- Instructions for the task
Wherever pictures occur in the entries below, leave them out and retype the rest exactly.
──────────────────────────────
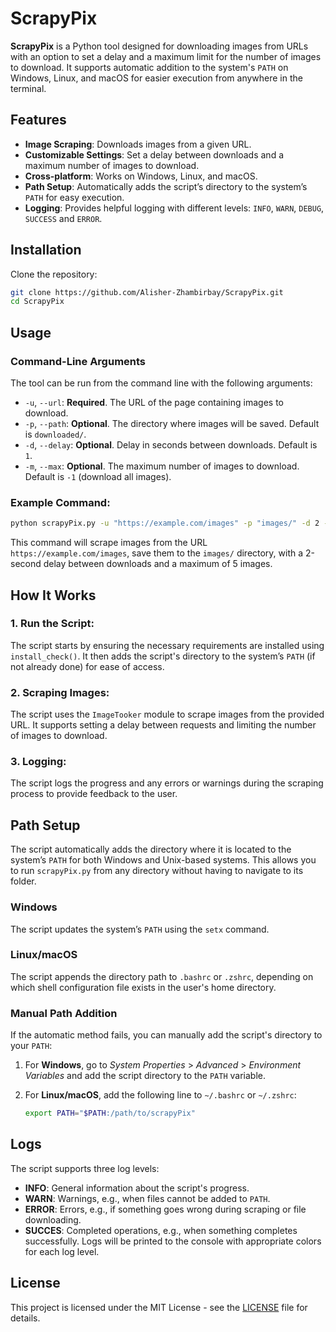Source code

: # ScrapyPix

**ScrapyPix** is a Python tool designed for downloading images from URLs with an option to set a delay and a maximum limit for the number of images to download. It supports automatic addition to the system's `PATH` on Windows, Linux, and macOS for easier execution from anywhere in the terminal.

## Features

- **Image Scraping**: Downloads images from a given URL.
- **Customizable Settings**: Set a delay between downloads and a maximum number of images to download.
- **Cross-platform**: Works on Windows, Linux, and macOS.
- **Path Setup**: Automatically adds the script’s directory to the system’s `PATH` for easy execution.
- **Logging**: Provides helpful logging with different levels: `INFO`, `WARN`, `DEBUG`, `SUCCESS` and `ERROR`.

## Installation

Clone the repository:

   ```bash
   git clone https://github.com/Alisher-Zhambirbay/ScrapyPix.git
   cd ScrapyPix
   ```

## Usage

### Command-Line Arguments

The tool can be run from the command line with the following arguments:

- `-u`, `--url`: **Required**. The URL of the page containing images to download.
- `-p`, `--path`: **Optional**. The directory where images will be saved. Default is `downloaded/`.
- `-d`, `--delay`: **Optional**. Delay in seconds between downloads. Default is `1`.
- `-m`, `--max`: **Optional**. The maximum number of images to download. Default is `-1` (download all images).

### Example Command:

```bash
python scrapyPix.py -u "https://example.com/images" -p "images/" -d 2 -m 5
```

This command will scrape images from the URL `https://example.com/images`, save them to the `images/` directory, with a 2-second delay between downloads and a maximum of 5 images.

## How It Works

### 1. **Run the Script**:
The script starts by ensuring the necessary requirements are installed using `install_check()`. It then adds the script's directory to the system’s `PATH` (if not already done) for ease of access.

### 2. **Scraping Images**:
The script uses the `ImageTooker` module to scrape images from the provided URL. It supports setting a delay between requests and limiting the number of images to download.

### 3. **Logging**:
The script logs the progress and any errors or warnings during the scraping process to provide feedback to the user.

## Path Setup

The script automatically adds the directory where it is located to the system’s `PATH` for both Windows and Unix-based systems. This allows you to run `scrapyPix.py` from any directory without having to navigate to its folder. 

### Windows

The script updates the system’s `PATH` using the `setx` command.

### Linux/macOS

The script appends the directory path to `.bashrc` or `.zshrc`, depending on which shell configuration file exists in the user's home directory.

### Manual Path Addition

If the automatic method fails, you can manually add the script's directory to your `PATH`:

1. For **Windows**, go to *System Properties* > *Advanced* > *Environment Variables* and add the script directory to the `PATH` variable.
2. For **Linux/macOS**, add the following line to `~/.bashrc` or `~/.zshrc`:

   ```bash
   export PATH="$PATH:/path/to/scrapyPix"
   ```

## Logs

The script supports three log levels:

- **INFO**: General information about the script's progress.
- **WARN**: Warnings, e.g., when files cannot be added to `PATH`.
- **ERROR**: Errors, e.g., if something goes wrong during scraping or file downloading.
- **SUCCES**: Completed operations, e.g., when something completes successfully.
Logs will be printed to the console with appropriate colors for each log level.

## License

This project is licensed under the MIT License - see the [LICENSE](LICENSE) file for details.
──────────────────────────────
- Task solution
Source code

: # ScrapyPix

**ScrapyPix** is a Python tool designed for downloading images from URLs with an option to set a delay and a maximum limit for the number of images to download. It supports automatic addition to the system's `PATH` on Windows, Linux, and macOS for easier execution from anywhere in the terminal.

## Features

- **Image Scraping**: Downloads images from a given URL.
- **Customizable Settings**: Set a delay between downloads and a maximum number of images to download.
- **Cross-platform**: Works on Windows, Linux, and macOS.
- **Path Setup**: Automatically adds the script’s directory to the system’s `PATH` for easy execution.
- **Logging**: Provides helpful logging with different levels: `INFO`, `WARN`, `DEBUG`, `SUCCESS` and `ERROR`.

## Installation

Clone the repository:

   ```bash
   git clone https://github.com/Alisher-Zhambirbay/ScrapyPix.git
   cd ScrapyPix
   ```

## Usage

### Command-Line Arguments

The tool can be run from the command line with the following arguments:

- `-u`, `--url`: **Required**. The URL of the page containing images to download.
- `-p`, `--path`: **Optional**. The directory where images will be saved. Default is `downloaded/`.
- `-d`, `--delay`: **Optional**. Delay in seconds between downloads. Default is `1`.
- `-m`, `--max`: **Optional**. The maximum number of images to download. Default is `-1` (download all images).

### Example Command:

```bash
python scrapyPix.py -u "https://example.com/images" -p "images/" -d 2 -m 5
```

This command will scrape images from the URL `https://example.com/images`, save them to the `images/` directory, with a 2-second delay between downloads and a maximum of 5 images.

## How It Works

### 1. **Run the Script**:
The script starts by ensuring the necessary requirements are installed using `install_check()`. It then adds the script's directory to the system’s `PATH` (if not already done) for ease of access.

### 2. **Scraping Images**:
The script uses the `ImageTooker` module to scrape images from the provided URL. It supports setting a delay between requests and limiting the number of images to download.

### 3. **Logging**:
The script logs the progress and any errors or warnings during the scraping process to provide feedback to the user.

## Path Setup

The script automatically adds the directory where it is located to the system’s `PATH` for both Windows and Unix-based systems. This allows you to run `scrapyPix.py` from any directory without having to navigate to its folder. 

### Windows

The script updates the system’s `PATH` using the `setx` command.

### Linux/macOS

The script appends the directory path to `.bashrc` or `.zshrc`, depending on which shell configuration file exists in the user's home directory.

### Manual Path Addition

If the automatic method fails, you can manually add the script's directory to your `PATH`:

1. For **Windows**, go to *System Properties* > *Advanced* > *Environment Variables* and add the script directory to the `PATH` variable.
2. For **Linux/macOS**, add the following line to `~/.bashrc` or `~/.zshrc`:

   ```bash
   export PATH="$PATH:/path/to/scrapyPix"
   ```

## Logs

The script supports three log levels:

- **INFO**: General information about the script's progress.
- **WARN**: Warnings, e.g., when files cannot be added to `PATH`.
- **ERROR**: Errors, e.g., if something goes wrong during scraping or file downloading.
- **SUCCES**: Completed operations, e.g., when something completes successfully.
Logs will be printed to the console with appropriate colors for each log level.

## License

This project is licensed under the MIT License - see the [LICENSE](LICENSE) file for details.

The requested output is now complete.